**Exercise prompt**
Take each line of the data that contains the string "avatar" and copy it.

**Record excerpts**
□ □ □ □ □ □ □

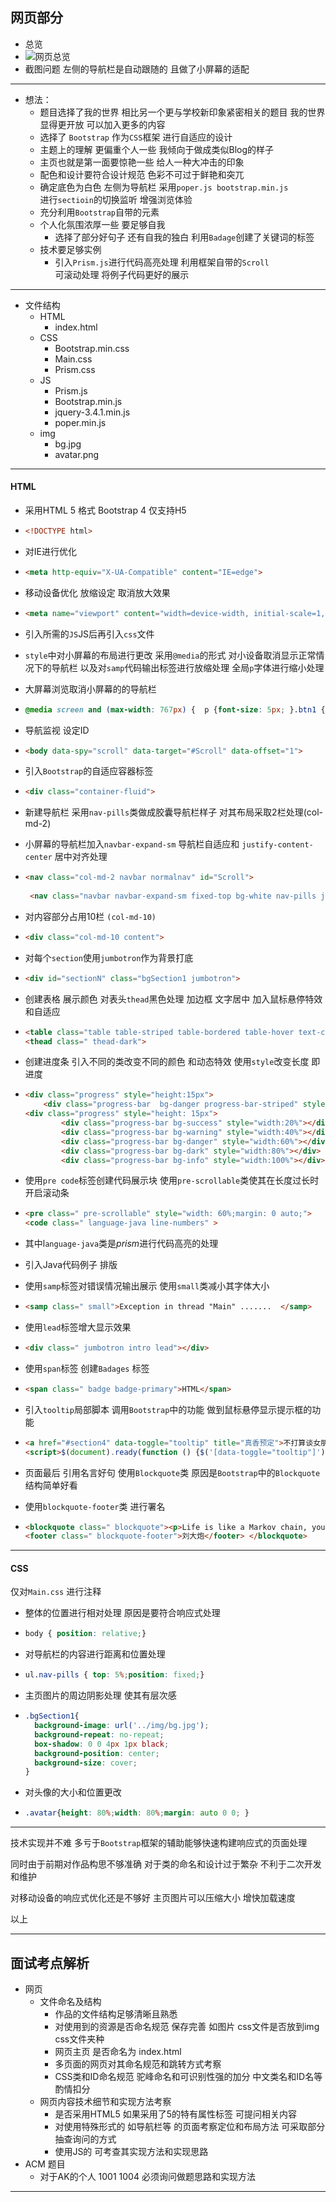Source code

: ## 网页部分

- 总览
- ![网页总览](https://i.loli.net/2019/09/12/MIVGQ9qUtiePbZC.png)
- 截图问题 左侧的导航栏是自动跟随的 且做了小屏幕的适配

------

- 想法：
  - 题目选择了我的世界 相比另一个更与学校新印象紧密相关的题目 我的世界显得更开放 可以加入更多的内容
  - 选择了 <code>Bootstrap</code> 作为<code>CSS</code>框架 进行自适应的设计
  - 主题上的理解 更偏重个人一些 我倾向于做成类似Blog的样子
  - 主页也就是第一面要惊艳一些 给人一种大冲击的印象
  - 配色和设计要符合设计规范 色彩不可过于鲜艳和突兀
  - 确定底色为白色 左侧为导航栏 采用<code>poper.js bootstrap.min.js </code>进行<code>sectioin</code>的切换监听 增强浏览体验
  - 充分利用<code>Bootstrap</code>自带的元素
  - 个人化氛围浓厚一些 要足够自我
    - 选择了部分好句子 还有自我的独白 利用<code>Badage</code>创建了关键词的标签
  - 技术要足够实例
    - 引入<code>Prism.js</code>进行代码高亮处理 利用框架自带的<CODE>Scroll </code>可滚动处理  将例子代码更好的展示

------

- 文件结构
  - HTML
    - index.html
  - CSS
    - Bootstrap.min.css
    - Main.css
    - Prism.css
  - JS
    - Prism.js
    - Bootstrap.min.js
    - jquery-3.4.1.min.js
    - poper.min.js
  - img
    - bg.jpg
    - avatar.png

------

#### HTML

- 采用HTML 5 格式 Bootstrap 4 仅支持H5

- ```html
  <!DOCTYPE html>
  ```

- 对IE进行优化

- ```html
  <meta http-equiv="X-UA-Compatible" content="IE=edge">
  ```

- 移动设备优化 放缩设定 取消放大效果

- ```html
  <meta name="viewport" content="width=device-width, initial-scale=1, maximum-scale=1, user-scalable=no">
  ```

- 引入所需的<code>JS</code>JS后再引入<code>css</code>文件

- <code>style</code>中对小屏幕的布局进行更改 采用<code>@media</code>的形式 对小设备取消显示正常情况下的导航栏 以及对<code>samp</code>代码输出标签进行放缩处理 全局<code>p</code>字体进行缩小处理

- 大屏幕浏览取消小屏幕的的导航栏

- ```css
  @media screen and (max-width: 767px) {  p {font-size: 5px; }.btn1 {display: none;}.normalnav {display: none;}samp {transform: scale(1.5) } }@media screen and (min-width: 767px) {.smallnav {display: none;}}
  ```

- 导航监视 设定ID

- ```html
  <body data-spy="scroll" data-target="#Scroll" data-offset="1">
  ```

- 引入<code>Bootstrap</code>的自适应容器标签

- ```Html
  <div class="container-fluid">
  ```

- 新建导航栏 采用<code>nav-pills</code>类做成胶囊导航栏样子 对其布局采取2栏处理(col-md-2)

- 小屏幕的导航栏加入<code>navbar-expand-sm</code> 导航栏自适应和 <code>justify-content-center</code> 居中对齐处理 

- ```html
  <nav class="col-md-2 navbar normalnav" id="Scroll">
      
   <nav class="navbar navbar-expand-sm fixed-top bg-white nav-pills justify-content-center smallnav" id="Scroll">
  ```

- 对内容部分占用10栏 <code>(col-md-10)</code>

- ```html
  <div class="col-md-10 content">
  ```

- 对每个<code>section</code>使用<code>jumbotron</code>作为背景打底

- ```html
  <div id="sectionN" class="bgSection1 jumbotron">
  ```

- 创建表格 展示颜色 对表头<code>thead</code>黑色处理 加边框 文字居中 加入鼠标悬停特效和自适应

- ```html
  <table class="table table-striped table-bordered table-hover text-center table-responsive-sm table-responsive-md">
  <thead class=" thead-dark">
  ```

- 创建进度条 引入不同的类改变不同的颜色 和动态特效 使用<code>style</code>改变长度 即进度

- ```html
  <div class="progress" style="height:15px">
      <div class="progress-bar  bg-danger progress-bar-striped" style="width:60%">60%</div>  </div> 
  <div class="progress" style="height: 15px">
          <div class="progress-bar bg-success" style="width:20%"></div>
          <div class="progress-bar bg-warning" style="width:40%"></div>
          <div class="progress-bar bg-danger" style="width:60%"></div>
          <div class="progress-bar bg-dark" style="width:80%"></div>
          <div class="progress-bar bg-info" style="width:100%"></div>           </div>
  ```

- 使用<code>pre code</code>标签创建代码展示块 使用<code>pre-scrollable</code>类使其在长度过长时开启滚动条

- ```html
  <pre class=" pre-scrollable" style="width: 60%;margin: 0 auto;">
  <code class=" language-java line-numbers" >
  ```

- 其中l<code>anguage-java</code>类是<var>prism</var>进行代码高亮的处理

- 引入Java代码例子 排版 

- 使用<code>samp</code>标签对错误情况输出展示 使用<code>small</code>类减小其字体大小

- ```html
  <samp class=" small">Exception in thread "Main" .......  </samp>
  ```

- 使用<code>lead</code>标签增大显示效果

- ```html
  <div class=" jumbotron intro lead"></div>
  ```

- 使用<code>span</code>标签 创建<code>Badages</code> 标签

- ```html
  <span class=" badge badge-primary">HTML</span>
  ```

- 引入<code>tooltip</code>局部脚本 调用<code>Bootstrap</code>中的功能 做到鼠标悬停显示提示框的功能

- ```html
  <a href="#section4" data-toggle="tooltip" title="真香预定">不打算谈女朋友</a>也没有女朋友
  <script>$(document).ready(function () {$('[data-toggle="tooltip"]').tooltip();}); </script>
  ```

- 页面最后 引用名言好句 使用<code>Blockquote</code>类 原因是<code>Bootstrap</code>中的<code>Blockquote</code>结构简单好看

- 使用<code>blockquote-footer</code>类 进行署名

- ```html
  <blockquote class=" blockquote"><p>Life is like a Markov chain, your future only depends on what you are doing now, and independent of your past.</p>
  <footer class=" blockquote-footer">刘大炮</footer> </blockquote>
  ```

------

#### CSS

仅对<code>Main.css</code> 进行注释

- 整体的位置进行相对处理 原因是要符合响应式处理

- ```css
  body { position: relative;}
  ```

- 对导航栏的内容进行距离和位置处理

- ```css
  ul.nav-pills { top: 5%;position: fixed;}
  ```

- 主页图片的周边阴影处理 使其有层次感 

- ```css
  .bgSection1{
    background-image: url('../img/bg.jpg');
    background-repeat: no-repeat;
    box-shadow: 0 0 4px 1px black;
    background-position: center;
    background-size: cover;
  }
  ```

- 对头像的大小和位置更改

- ```css
  .avatar{height: 80%;width: 80%;margin: auto 0 0; }
  ```

------

技术实现并不难 多亏于<code>Bootstrap</code>框架的辅助能够快速构建响应式的页面处理

同时由于前期对作品构思不够准确 对于类的命名和设计过于繁杂 不利于二次开发和维护

对移动设备的响应式优化还是不够好 主页图片可以压缩大小 增快加载速度

以上

------

## 面试考点解析

- 网页
  - 文件命名及结构
    - 作品的文件结构足够清晰且熟悉
    - 对使用到的资源是否命名规范 保存完善 如图片 css文件是否放到img css文件夹种
    - 网页主页 是否命名为 index.html
    - 多页面的网页对其命名规范和跳转方式考察
    - CSS类和ID命名规范 驼峰命名和可识别性强的加分 中文类名和ID名等 酌情扣分
  - 网页内容技术细节和实现方法考察
    - 是否采用HTML5 如果采用了5的特有属性标签 可提问相关内容
    - 对使用特殊形式的 如导航栏等 的页面考察定位和布局方法 可采取部分抽查询问的方式
    - 使用JS的 可考查其实现方法和实现思路 
- ACM 题目
  - 对于AK的个人 1001 1004 必须询问做题思路和实现方法





------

□ □ □ □ □ □ □

**Solution below**
    - avatar.png
  .avatar{height: 80%;width: 80%;margin: auto 0 0; }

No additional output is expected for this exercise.